I crawled inside a hollow baobab tree in the countryside the other day. I didn't notice any creepy crawlies inside the baobab tree -- just dust, dust, dust, dust, dust, inches thick. The pictures from inside the tree are generally long exposures, because the flash just bounced off of particles of dust -- I can show you when I get home. I have a great picture of Louise's 82-year-old grandmother crawling into the tree through all the dust, with admirable intrepidity. And yes, the baobab trees are from Le Petit Prince. I picked up a baobab fruit (a source of cream of tartar) as a souvenir -- it's oblong, as hard as a coconut, but with soft green velvet all over the outside. There was a rock ledge near the big baobab, where baboons use rocks to smash open the hard fruits and eat the seeds inside. We did find some hyena dung nearby, though -- white, dry, and full of hair like an owl pellet, because they eat bones and hair and greedily digest the rest.

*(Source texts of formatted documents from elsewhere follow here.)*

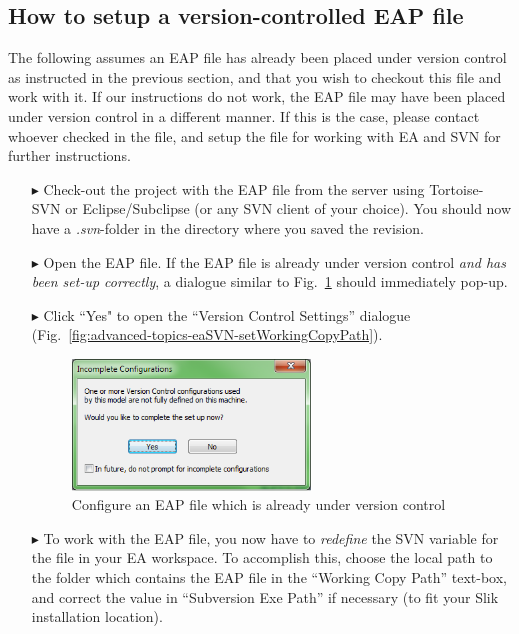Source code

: \subsection{How to setup a version-controlled EAP file}

The following assumes an EAP file has already been placed under version control as instructed in the previous section, and that you wish to checkout this file
and work with it. If our instructions do not work, the EAP file may have been placed under version control in a different manner. If this is the case, please
contact whoever checked in the file, and setup the file for working with EA and SVN for further instructions.

\begin{enumerate}

\item[$\blacktriangleright$] Check-out the project with the EAP file from the server using Tortoise-SVN or Eclipse/Subclipse (or any SVN client of your
choice). You should now have a \textit{.svn}-folder in the directory where you saved the revision.

\item[$\blacktriangleright$] Open the EAP file. If the EAP file is already under version control \emph{and has been set-up correctly}, a dialogue similar to
Fig.~\ref{fig:advanced-topics-eaSVN-incompleteConf} should immediately pop-up.

\item[$\blacktriangleright$] Click ``Yes" to open the ``Version Control Settings'' dialogue (Fig.~\ref{fig:advanced-topics-eaSVN-setWorkingCopyPath}).

\begin{figure}[!htbp]
\begin{center}
	\includegraphics[width=0.6\textwidth]{011}
	\caption{Configure an EAP file which is already under version control}
  	\label{fig:advanced-topics-eaSVN-incompleteConf}
\end{center}
\end{figure}

   \item[$\blacktriangleright$] To work with the EAP file, you now have to \emph{redefine} the SVN variable for the file in your EA workspace.
   To accomplish this, choose the local path to the folder which contains the EAP file in the ``Working Copy Path'' text-box, and correct the value in
   ``Subversion Exe Path'' if necessary (to fit your Slik installation location).


\end{enumerate}
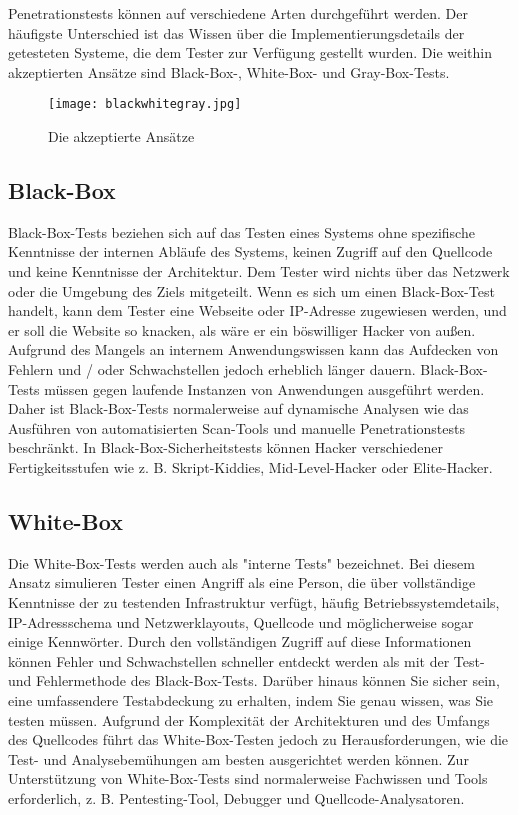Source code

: Penetrationstests können auf verschiedene Arten durchgeführt werden. Der häufigste Unterschied ist das Wissen über die Implementierungsdetails der getesteten Systeme, die dem Tester zur Verfügung gestellt wurden. Die weithin akzeptierten Ansätze sind Black-Box-, White-Box- und Gray-Box-Tests.

\begin{figure}[h]
	\centering
	\texttt{[image: blackwhitegray.jpg]}
	\caption{Die akzeptierte Ansätze\cite{bwgtesting16}}
\end{figure}

\subsection{Black-Box}

Black-Box-Tests beziehen sich auf das Testen eines Systems ohne spezifische Kenntnisse der internen Abläufe des Systems, keinen Zugriff auf den Quellcode und keine Kenntnisse der Architektur\cite{bwgwebtesting07}. Dem Tester wird nichts über das Netzwerk oder die Umgebung des Ziels mitgeteilt\cite{tiller2004ethical}. Wenn es sich um einen Black-Box-Test handelt, kann dem Tester eine Webseite oder IP-Adresse zugewiesen werden, und er soll die Website so knacken, als wäre er ein böswilliger Hacker von außen\cite{whitaker2005penetration}. Aufgrund des Mangels an internem Anwendungswissen kann das Aufdecken von Fehlern und / oder Schwachstellen jedoch erheblich länger dauern. Black-Box-Tests müssen gegen laufende Instanzen von Anwendungen ausgeführt werden. Daher ist Black-Box-Tests normalerweise auf dynamische Analysen wie das Ausführen von automatisierten Scan-Tools und manuelle Penetrationstests beschränkt\cite{bwgwebtesting07}. In Black-Box-Sicherheitstests können Hacker verschiedener Fertigkeitsstufen wie z. B. Skript-Kiddies, Mid-Level-Hacker oder Elite-Hacker\cite{bwgprole18}.

\subsection{White-Box}

Die White-Box-Tests werden auch als "interne Tests" bezeichnet. Bei diesem Ansatz simulieren Tester einen Angriff als eine Person, die über vollständige Kenntnisse der zu testenden Infrastruktur verfügt, häufig Betriebssystemdetails, IP-Adressschema und Netzwerklayouts, Quellcode und möglicherweise sogar einige Kennwörter\cite{ali2011pt}. Durch den vollständigen Zugriff auf diese Informationen können Fehler und Schwachstellen schneller entdeckt werden als mit der Test- und Fehlermethode des Black-Box-Tests. Darüber hinaus können Sie sicher sein, eine umfassendere Testabdeckung zu erhalten, indem Sie genau wissen, was Sie testen müssen. Aufgrund der Komplexität der Architekturen und des Umfangs des Quellcodes führt das White-Box-Testen jedoch zu Herausforderungen, wie die Test- und Analysebemühungen am besten ausgerichtet werden können. Zur Unterstützung von White-Box-Tests sind normalerweise Fachwissen und Tools erforderlich, z. B. Pentesting-Tool, Debugger und Quellcode-Analysatoren\cite{bwgwebtesting07}.

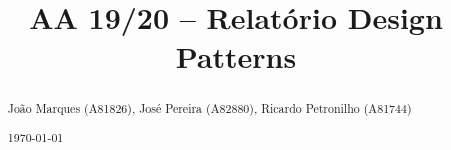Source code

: \documentclass[acmsmall,nonacm,screen]{acmart}
\begin{document}
\title{AA 19/20 -- Relatório Design Patterns}
\makeatletter \renewcommand{\shortauthors}{\@title} \makeatother

\begin{abstract}
\large
\vspace*{-.8\baselineskip}
João Marques (A81826), José Pereira (A82880), Ricardo Petronilho (A81744)
\vspace*{.4\baselineskip}
\par \noindent \today
\vspace*{.25\baselineskip}
\end{abstract}

\maketitle





\end{document}
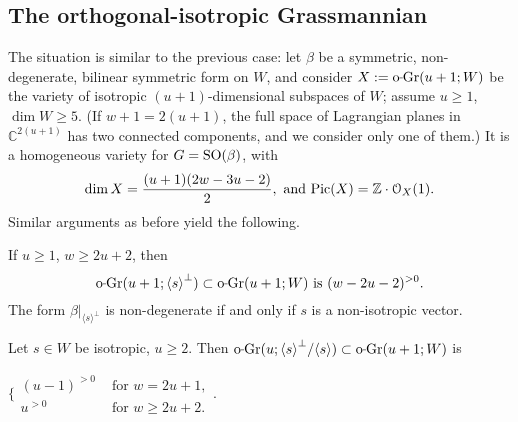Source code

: \documentclass[11pt,reqno]{amsart}
\let\euf\EuScript
\let\mbb\mathbb
\let\nit\noindent
\let\lan\langle
\let\ran\rangle
\numberwithin{equation}{section}
\numberwithin{figure}{section}
\let\ges\geqslant
\begin{document}
\subsection{The orthogonal-isotropic Grassmannian}\label{ssct:o}

The situation is similar to the previous case: let $\beta$ be a symmetric, non-degenerate, 
bilinear symmetric form on $W$, and consider $X:={{\rm o{{{\vrule height2.75pt depth-2.35pt width2.3pt \kern1.7pt}}\!}Gr}}(u+1;W)$ be the variety of 
isotropic $(u+1)$-dimensional subspaces of $W$; assume $u\ges 1$, $\dim W\ges 5$. 
(If $w+1=2(u+1)$, the full space of Lagrangian planes in ${{\mbb C}}^{2(u+1)}$ 
has two connected components, and we consider only one of them.) 
It is a homogeneous variety for $G={{\rm SO}}(\beta)$, with 
$$
\dim X=\frac{(u+1)(2w-3u-2)}{2},\text{ and }{\mathop{\rm Pic}\nolimits}(X)=\mbb Z\cdot{{\euf O}}_X(1). 
$$ 
Similar arguments as before yield the following.

\begin{m-lemma}\label{lm:o-p-pos}
\nit{\rm(i)} If $u\ges 1$, $w\ges 2u+2$, then 
$$
{{\rm o{{{\vrule height2.75pt depth-2.35pt width2.3pt \kern1.7pt}}\!}Gr}}(u+1;{{\lan {s}\ran}}^\perp)\subset{{\rm o{{{\vrule height2.75pt depth-2.35pt width2.3pt \kern1.7pt}}\!}Gr}}(u+1;W)\text{ is }(w-2u-2)^{{>0}}. 
$$
The form $\beta|_{{{\lan {s}\ran}}^\perp}$ is non-degenerate if and only if 
$s$ is a non-isotropic vector.

\nit{\rm(ii)} 
Let $s\in W$ be isotropic, $u\ges 2$. Then 
${{\rm o{{{\vrule height2.75pt depth-2.35pt width2.3pt \kern1.7pt}}\!}Gr}}(u;{{\lan {s}\ran}}^\perp/{{\lan {s}\ran}})\subset{{\rm o{{{\vrule height2.75pt depth-2.35pt width2.3pt \kern1.7pt}}\!}Gr}}(u+1;W)$ is 
\\[1ex] \centerline{
$\biggl\{\begin{array}{cl}
(u-1)^{{>0}}&\text{ for }w=2u+1,
\\[1ex] 
u^{{>0}}&\text{ for }w\ges2u+2.
\end{array}\biggr.$
}
\end{m-lemma}
\end{document}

At Kariba Dam there's a statue of a river god: when the dam was built and that portion of the valley flooded, the Tonga tribe (fishermen) were forcibly relocated to miserable, unfarmable areas where they were told to abandon their ways and learn to farm. With, as one would expect, terrible results. The holding wall built to contain the river while the main dam was built was tall enough to contain a 1000-year flood (the largest flood predicted for a 1000-year period, given the probabilities), but shortly after came a 1 million-year flood, overwhelming the holding wall and ruining the construction. The Tonga concluded that Nyami Nyami was angry at the attempt to contain him, and that the project was doomed -- but it went ahead, as these things do, and they remain displaced.